Enough of the Self-Service!Posted: October 30, 2012
At the end of my visit to my town’s brand-new supermarket the other day, the cashier said she would be more than happy to help me self-check-out my purchases.
I said, “No, thank you, I would prefer that you do that.” She said, “Actually, we prefer that the customers get into the habit of checking out their groceries.” I said, “Actually, I would prefer to never get into that habit. I would prefer that you handle the entire operation. You are the cashier. You are the vicar of groceries. You, not I, work here. So earn your money and ring up my purchases. And then bag them. Please.”
Are we entering a dark, deeply un-American era when we literally have to do everything for ourselves?
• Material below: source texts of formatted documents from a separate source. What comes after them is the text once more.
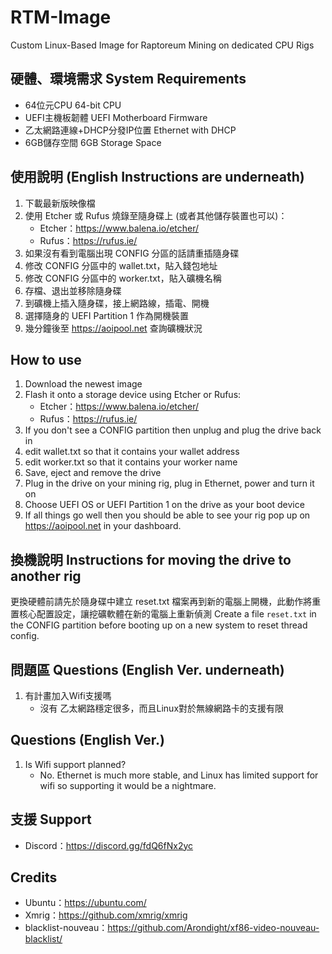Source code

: # RTM-Image
Custom Linux-Based Image for Raptoreum Mining on dedicated CPU Rigs
## 硬體、環境需求 System Requirements
* 64位元CPU 64-bit CPU
* UEFI主機板韌體 UEFI Motherboard Firmware
* 乙太網路連線+DHCP分發IP位置 Ethernet with DHCP
* 6GB儲存空間 6GB Storage Space

## 使用說明 (English Instructions are underneath)
1. 下載最新版映像檔
2. 使用 Etcher 或 Rufus 燒錄至隨身碟上 (或者其他儲存裝置也可以)：
    * Etcher：https://www.balena.io/etcher/
    * Rufus：https://rufus.ie/
4. 如果沒有看到電腦出現 CONFIG 分區的話請重插隨身碟
5. 修改 CONFIG 分區中的 wallet.txt，貼入錢包地址
6. 修改 CONFIG 分區中的 worker.txt，貼入礦機名稱
7. 存檔、退出並移除隨身碟
8. 到礦機上插入隨身碟，接上網路線，插電、開機
9. 選擇隨身的 UEFI Partition 1 作為開機裝置
10. 幾分鐘後至 https://aoipool.net 查詢礦機狀況

## How to use
1. Download the newest image
2. Flash it onto a storage device using Etcher or Rufus:
    * Etcher：https://www.balena.io/etcher/
    * Rufus：https://rufus.ie/
3. If you don't see a CONFIG partition then unplug and plug the drive back in
4. edit wallet.txt so that it contains your wallet address
5. edit worker.txt so that it contains your worker name
6. Save, eject and remove the drive
7. Plug in the drive on your mining rig, plug in Ethernet, power and turn it on
8. Choose UEFI OS or UEFI Partition 1 on the drive as your boot device
9. If all things go well then you should be able to see your rig pop up on https://aoipool.net in your dashboard.

## 換機說明 Instructions for moving the drive to another rig
更換硬體前請先於隨身碟中建立 reset.txt 檔案再到新的電腦上開機，此動作將重置核心配置設定，讓挖礦軟體在新的電腦上重新偵測
Create a file `reset.txt` in the CONFIG partition before booting up on a new system to reset thread config.

## 問題區 Questions (English Ver. underneath)
1. 有計畫加入Wifi支援嗎
    * 沒有 乙太網路穩定很多，而且Linux對於無線網路卡的支援有限

## Questions (English Ver.)
1. Is Wifi support planned?
    * No. Ethernet is much more stable, and Linux has limited support for wifi so supporting it would be a nightmare.

## 支援 Support
* Discord：https://discord.gg/fdQ6fNx2yc

## Credits
* Ubuntu：https://ubuntu.com/
* Xmrig：https://github.com/xmrig/xmrig
* blacklist-nouveau：https://github.com/Arondight/xf86-video-nouveau-blacklist/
Bagging your own groceries is a pernicious tradition imported from France, where people have a history of cravenly submitting to authority. America, by contrast, was founded on the concept of service. It’s what we fought for at Yorktown and the Alamo. John Jay even wrote about it in “The Federalist Papers.”
Today, we’ve forgotten this and ignominiously kowtow. But why should I have to self-direct my 401(k) or judiciously select from an a la carte menu of health-care services? Why can’t somebody do this for me? If I knew anything about health, I’d still be healthy.
It doesn’t end there. To order tickets, why do I have to go online to a stupid, labyrinthine website and fumble through all those boxes and continually get a message reading “Insufficient Information” while I race against time to make my purchase before six minutes expire? In the good old days I simply said: “Two balcony tickets for the Dexys Midnight Runners Tribute Band.” When did the revered customer become a lowly data-entry specialist?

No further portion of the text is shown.